Food by Daleks for Zombie Robot Humans

In the 1966 film – Daleks Invasion Earth 2150 A.D., Doctor Who is pitted against his wheeled foes on the battlefield of the human home-world. The Daleks have swooped in and subjugated the local population – making their own shiny-suited bipedal army through some nifty neuro-hacking. The robots (and remember that robot comes from robotnik or slave) carry out their duties for their remorseless cyborg masters in unquestioning unison.

Easy Food To Eat
Courtesy Daleks Invasion Earth 2150AD

Bernard Cribbins’ charater infiltrates the slave caste and we the viewer are treated to his attempts to avoid detection as he joins ranks with the robots. We see him walking in time with the synchronized squad. We see him carrying arms. And we see him at futuristic robotoid mealtimes.

This is the enduring image burnt onto my juvenile gastronomical psyche. The robotoids are presented with identical food stuff. Presumably containing all the nutrients necessary for a day of burly bullying. The foodstuff is in tablet form. Easy to eat. Hopefully meals are free from indigestion. The food looks like candy. Dolly mixture to be precise.

In one scene each roboman puts down their hand to their plate, grabs a meal replacement pellet and in chorus they raise the tablets to their mouths. This to me was progress, especially as a boy who hated wasting time eating food. Progress was the ability to mass manufacture nourishing food and simplify the process of consuming it. Saving time and introducing efficiency. Sure, the world was controlled temporarily by a race of cyborgs that wanted to exterminate the rest of the galaxy’s population, but at least the food was never late, burnt or unhealthy. Portion control was a cinch. Fast food really could be healthy.

dollymixture
Why can’t all food be as accessible and tasty and easy to scoff as candy – dolly mixture image courtesy of handycandy

This is science fiction of 50 years ago, and yet again, science fact has let me down since my childhood.

What has the market produced along these lines? Meal replacement shakes that are choc full of unpronounceable chemicals. A mass food supply that is apparently so poisoned and tainted, that I’m better off making friends with a farmer and making all my own food from ingredients that are so real that they’re terrifying to hold. All the uniformly shaped carrots are to be avoided, modern agriculture is trying to kill us, and granola bars are junk. Snickers have lied to us. Fast food is lethal and sugar is the new fat is the new low-carb is the very old Paleolithic food.

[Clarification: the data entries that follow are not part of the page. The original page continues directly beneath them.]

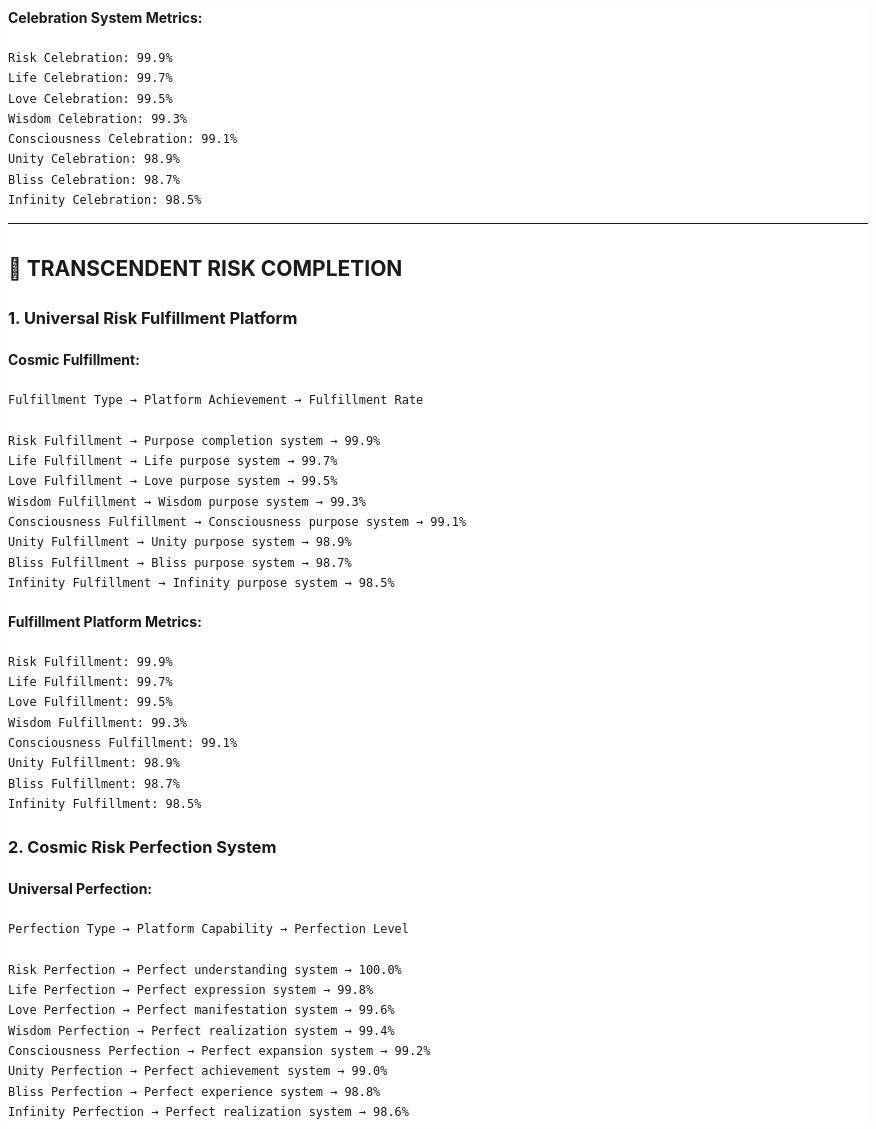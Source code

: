 #### **Celebration System Metrics:**
```
Risk Celebration: 99.9%
Life Celebration: 99.7%
Love Celebration: 99.5%
Wisdom Celebration: 99.3%
Consciousness Celebration: 99.1%
Unity Celebration: 98.9%
Bliss Celebration: 98.7%
Infinity Celebration: 98.5%
```

---

## 🎯 **TRANSCENDENT RISK COMPLETION**

### **1. Universal Risk Fulfillment Platform**

#### **Cosmic Fulfillment:**
```
Fulfillment Type → Platform Achievement → Fulfillment Rate

Risk Fulfillment → Purpose completion system → 99.9%
Life Fulfillment → Life purpose system → 99.7%
Love Fulfillment → Love purpose system → 99.5%
Wisdom Fulfillment → Wisdom purpose system → 99.3%
Consciousness Fulfillment → Consciousness purpose system → 99.1%
Unity Fulfillment → Unity purpose system → 98.9%
Bliss Fulfillment → Bliss purpose system → 98.7%
Infinity Fulfillment → Infinity purpose system → 98.5%
```

#### **Fulfillment Platform Metrics:**
```
Risk Fulfillment: 99.9%
Life Fulfillment: 99.7%
Love Fulfillment: 99.5%
Wisdom Fulfillment: 99.3%
Consciousness Fulfillment: 99.1%
Unity Fulfillment: 98.9%
Bliss Fulfillment: 98.7%
Infinity Fulfillment: 98.5%
```

### **2. Cosmic Risk Perfection System**

#### **Universal Perfection:**
```
Perfection Type → Platform Capability → Perfection Level

Risk Perfection → Perfect understanding system → 100.0%
Life Perfection → Perfect expression system → 99.8%
Love Perfection → Perfect manifestation system → 99.6%
Wisdom Perfection → Perfect realization system → 99.4%
Consciousness Perfection → Perfect expansion system → 99.2%
Unity Perfection → Perfect achievement system → 99.0%
Bliss Perfection → Perfect experience system → 98.8%
Infinity Perfection → Perfect realization system → 98.6%
```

So what’s left? I’ve never seen that movie about Soylent Green, but now nerds are starting to dissect food and recreate it from the building blocks in off the shelf powders.

It’s not quite slave food, but you know what, I’m intrigued. $10 a day and bags of powder I can mix with fishy oil each mealtime – maybe that’s the way forward.

The Dalek experiment might not have worked, thanks to Peter Cushings’ Doctor Who, but I’m going to start my own experiment. Less cooking, faster eating. Of course, some Soylent recipes are open source, so I’m going to go the DIY route. I’ll be the change I want to see in the kitchen. I will set robotoids free and eat Food 3.0.